── Records supplied ──
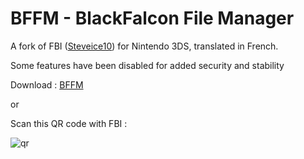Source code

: # BFFM - BlackFalcon File Manager

A fork of FBI ([Steveice10](https://github.com/Steveice10/FBI)) for Nintendo 3DS, translated in French. 

Some features have been disabled for added security and stability

Download : [BFFM](https://github.com/BlackFalcon1961/BFFM-BlackFalconFileManager/releases/tag/BFFM)

or

Scan this QR code with FBI :

![qr](https://user-images.githubusercontent.com/60007836/130388073-0c01dca7-b98d-46fc-be9c-e1fab159f4ba.png)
───
Using the listing above, pick out each line that contains the word "https", then copy it.

_Expected answer_.
A fork of FBI ([Steveice10](https://github.com/Steveice10/FBI)) for Nintendo 3DS, translated in French. 
Download : [BFFM](https://github.com/BlackFalcon1961/BFFM-BlackFalconFileManager/releases/tag/BFFM)
![qr](https://user-images.githubusercontent.com/60007836/130388073-0c01dca7-b98d-46fc-be9c-e1fab159f4ba.png)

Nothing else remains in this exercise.